Friday, August 08, 2014

Saudi Arabia, Bacon Sandwiches, and Media Escorts ...

from Jacqueline

I wrote this column several weeks ago, at the beginning of my book tour.  I have been really busy – all that traveling – so it’s taken me until now to get it onto the blog.  Finally, here’s my post for this week, from the road …

July  10th, 2014

It’s a funny thing, how stories converge, and how events in one’s life intersect.  We don’t need to go far to prove the six degrees of separation – that particular mathematical hypothesis can be proven in our own history.

Let me explain …

I’m in the midst of a long book tour, in fact, I’m writing this on a flight from St. Louis to Boston.  Yesterday I was in Chicago.  When I talk about a new book, I like to tell the story of the story – where the kindling came from, and what I saw/read/experienced/observed that gave me the fuel for the fire, and I add some detail on the sparks that lit the story.  It’s a way of engaging an audience without revealing too many plot spoilers.

One of the themes in The Care and Management of Lies is that of food as a flashpoint for emotional nostalgia.  In my talk in Chicago, I illustrated that point with a story about the experience of craving something recognizable from home, foods that bring a sense of belonging, of family.   I described being 21 years of age and in Jeddah, Saudi Arabia for an extended period of time.  You’ve heard me talk about my experiences as a flight attendant, the job I went into straight out of college because I wanted to travel – well, I’d been flying about three months when I was “positioned” out to Morocco and Saudi for six weeks during the Hadj – the Pilgrimage.  We only worked one flight each week, taking pilgrims from Rabat to Jeddah, dividing the week between those two places – we flew back to Rabat empty. And believe me, we needed the week to get over that outbound flight!  I remember being at an outdoor restaurant in Jeddah, eating something strange, something I wasn’t that happy about consuming, probably because I was getting a bit fed up with Middle Eastern food after a month’s worth of it.  Suddenly, I had a craving for a bacon sandwich. Not any bacon sandwich – no, I wanted my dad’s bacon sandwich, with bread cut in doorstep slices, dipped in the fat on one side then buttered before the rashers of lovely thick British bacon were laid across.
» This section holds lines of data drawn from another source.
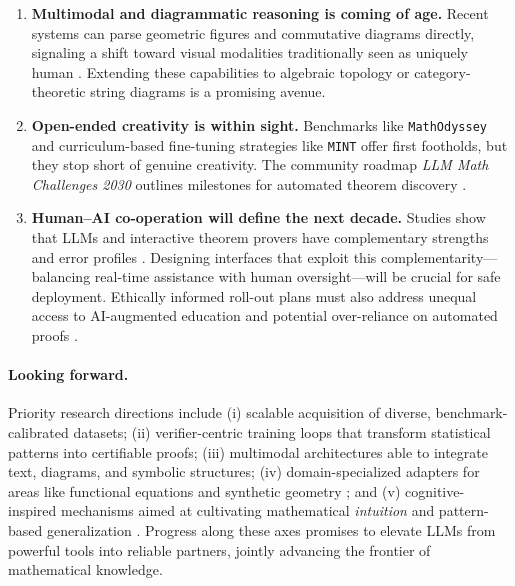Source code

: \documentclass[acmsmall,anonymous]{acmart}
\begin{document}
\begin{enumerate}
    \item \textbf{Multimodal and diagrammatic reasoning is coming of age.}  Recent systems can parse geometric figures and commutative diagrams directly, signaling a shift toward visual modalities traditionally seen as uniquely human \cite{zhang2024diagramformalization}.  Extending these capabilities to algebraic topology or category-theoretic string diagrams is a promising avenue.

    \item \textbf{Open-ended creativity is within sight.}  Benchmarks like \texttt{MathOdyssey} \cite{zhang2024mathodyssey} and curriculum-based fine-tuning strategies like \texttt{MINT} \cite{li2024mint} offer first footholds, but they stop short of genuine creativity.  The community roadmap \emph{LLM Math Challenges 2030} outlines milestones for automated theorem discovery \cite{llm-math-challenges2024}.

    \item \textbf{Human–AI co-operation will define the next decade.}  Studies show that LLMs and interactive theorem provers have complementary strengths and error profiles \cite{johnson2024llmvsitp,yang2023leandojo}.  Designing interfaces that exploit this complementarity—balancing real-time assistance with human oversight—will be crucial for safe deployment.  Ethically informed roll-out plans must also address unequal access to AI-augmented education and potential over-reliance on automated proofs \cite{buzzard2019future,ahn2024largelanguagemodels}.
\end{enumerate}

\paragraph{Looking forward.}
Priority research directions include (i) scalable acquisition of diverse, benchmark-calibrated datasets; (ii) verifier-centric training loops that transform statistical patterns into certifiable proofs; (iii) multimodal architectures able to integrate text, diagrams, and symbolic structures; (iv) domain-specialized adapters for areas like functional equations \cite{buali2024towards} and synthetic geometry \cite{sinha2024wusmethod}; and (v) cognitive-inspired mechanisms aimed at cultivating mathematical \emph{intuition} and pattern-based generalization \cite{li2024mindstar}.  Progress along these axes promises to elevate LLMs from powerful tools into reliable partners, jointly advancing the frontier of mathematical knowledge.
\end{document}
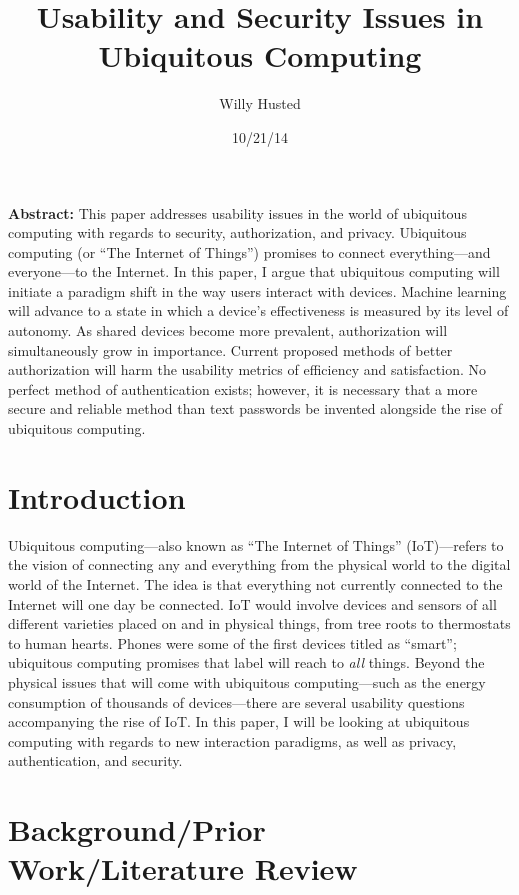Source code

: \documentclass[11pt, oneside]{article}   	%
\title{Usability and Security Issues in Ubiquitous Computing}
\author{Willy Husted}
\date{10/21/14}							%
\begin{document}
\maketitle
\textbf{Abstract:} This paper addresses usability issues in the world of ubiquitous computing with regards to security, authorization, and privacy. Ubiquitous computing (or ``The Internet of Things'') promises to connect everything---and everyone---to the Internet. In this paper, I argue that ubiquitous computing will initiate a paradigm shift in the way users interact with devices. Machine learning will advance to a state in which a device's effectiveness is measured by its level of autonomy. As shared devices become more prevalent, authorization will simultaneously grow in importance. Current proposed methods of better authorization will harm the usability metrics of efficiency and satisfaction. No perfect method of authentication exists; however, it is necessary that a more secure and reliable method than text passwords be invented alongside the rise of ubiquitous computing. 

\section{Introduction}
Ubiquitous computing---also known as ``The Internet of Things'' (IoT)---refers to the vision of connecting any and everything from the physical world to the digital world of the Internet. The idea is that everything not currently connected to the Internet will one day be connected. IoT would involve devices and sensors of all different varieties placed on and in physical things, from tree roots to thermostats to human hearts. Phones were some of the first devices titled as ``smart''; ubiquitous computing promises that label will reach to \textit{all} things. Beyond the physical issues that will come with ubiquitous computing---such as the energy consumption of thousands of devices---there are several usability questions accompanying the rise of IoT. In this paper, I will be looking at ubiquitous computing with regards to new interaction paradigms, as well as privacy, authentication, and security.

\section{Background/Prior Work/Literature Review}
\end{document}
Two important things of note here:  You will not find bacon anywhere in a Muslim country.  And I was a vegetarian.  That, my friends, is emotional nostalgia, as represented in the desire for a certain food.
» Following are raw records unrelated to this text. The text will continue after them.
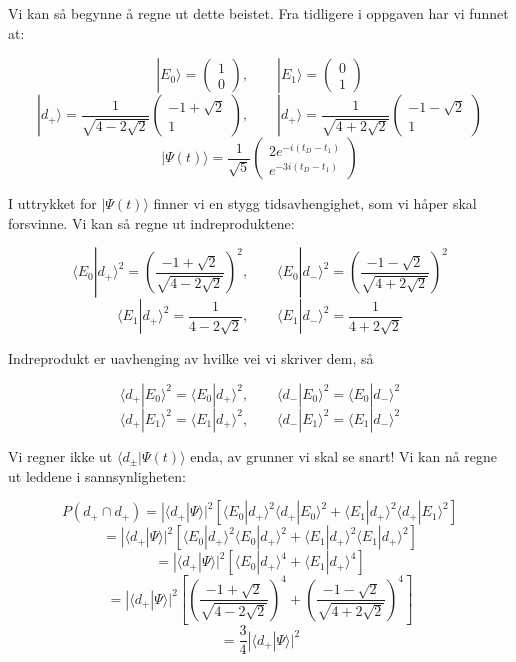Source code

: \documentclass[a4paper,norsk, 10pt]{article}
\numberwithin{equation}{section}
\begin{document}
Vi kan så begynne å regne ut dette beistet. Fra tidligere i oppgaven har vi funnet at:

$$
|E_0\rangle = 
\begin{pmatrix}
1\\0
\end{pmatrix}
, \qquad
|E_1\rangle = 
\begin{pmatrix}
0\\1
\end{pmatrix}
$$
$$
|d_+\rangle = 
\frac{1}{\sqrt{4-2\sqrt{2}}}
\begin{pmatrix}
-1+\sqrt{2}\\1
\end{pmatrix}
,\qquad
|d_+\rangle = 
\frac{1}{\sqrt{4+2\sqrt{2}}}
\begin{pmatrix}
-1-\sqrt{2}\\1
\end{pmatrix}
$$
$$
|\Psi(t)\rangle = \frac{1}{\sqrt{5}}
\begin{pmatrix}
2e^{-i(t_D-t_1)} \\ e^{-3i(t_D-t_1)}
\end{pmatrix}
$$

I uttrykket for $|\Psi(t)\rangle$ finner vi en stygg tidsavhengighet, som vi håper skal forsvinne. Vi kan så regne ut indreproduktene:

$$
\langle E_0|d_+\rangle^2 = \left(\frac{-1 + \sqrt{2}}{\sqrt{4-2\sqrt{2}}}\right)^2, \qquad \langle E_0|d_-\rangle^2 = \left(\frac{-1 - \sqrt{2}}{\sqrt{4+2\sqrt{2}}}\right)^2
$$
$$
\langle E_1|d_+\rangle^2 = \frac{1}{4-2\sqrt{2}} ,\qquad \langle E_1|d_-\rangle^2 = \frac{1}{4+2\sqrt{2}} 
$$

Indreprodukt er uavhenging av hvilke vei vi skriver dem, så

$$
\langle d_+|E_0\rangle^2 = \langle E_0|d_+\rangle^2 ,\qquad \langle d_-|E_0\rangle^2 = \langle E_0|d_-\rangle^2
$$
$$
\langle d_+|E_1\rangle^2 = \langle E_1|d_+\rangle^2 ,\qquad \langle d_-|E_1\rangle^2 = \langle E_1|d_-\rangle^2
$$
\newpage

Vi regner ikke ut $\langle d_{\pm}|\Psi(t)\rangle$ enda, av grunner vi skal se snart! Vi kan nå regne ut leddene i sannsynligheten:

$$
P(d_+ \cap d_+) = |\langle d_+|\Psi\rangle|^2\left[\langle E_0|d_+\rangle^2\langle d_+|E_0\rangle^2 + \langle E_1|d_+\rangle^2\langle d_+|E_1\rangle^2\right]
$$
$$
= |\langle d_+|\Psi\rangle|^2\left[\langle E_0|d_+\rangle^2\langle E_0|d_+\rangle^2 + \langle E_1|d_+\rangle^2\langle E_1|d_+\rangle^2\right]
$$
$$
= |\langle d_+|\Psi\rangle|^2\left[\langle E_0|d_+\rangle^4 + \langle E_1|d_+\rangle^4\right]
$$
$$
= |\langle d_+|\Psi\rangle|^2\left[\left(\frac{-1+\sqrt{2}}{\sqrt{4-2\sqrt{2}}}\right)^4 + \left(\frac{-1-\sqrt{2}}{\sqrt{4+2\sqrt{2}}}\right)^4\right]
$$
$$
= \frac{3}{4}|\langle d_+|\Psi\rangle|^2
$$
\end{document}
Bill Young, the terrific media escort in Chicago, had taken me to my event, and on the way to my next event, he asked me about my experiences in Saudi Arabia – he added that he was interested because he was reading a really great thriller, I Am Pilgrim, by Terry Hayes.  Much of the plot is focused on political intrigue in Saudi.  I told him a few stories, then added another media escort/Saudi story.  Stay with me on this one – you know how my stories ramble ….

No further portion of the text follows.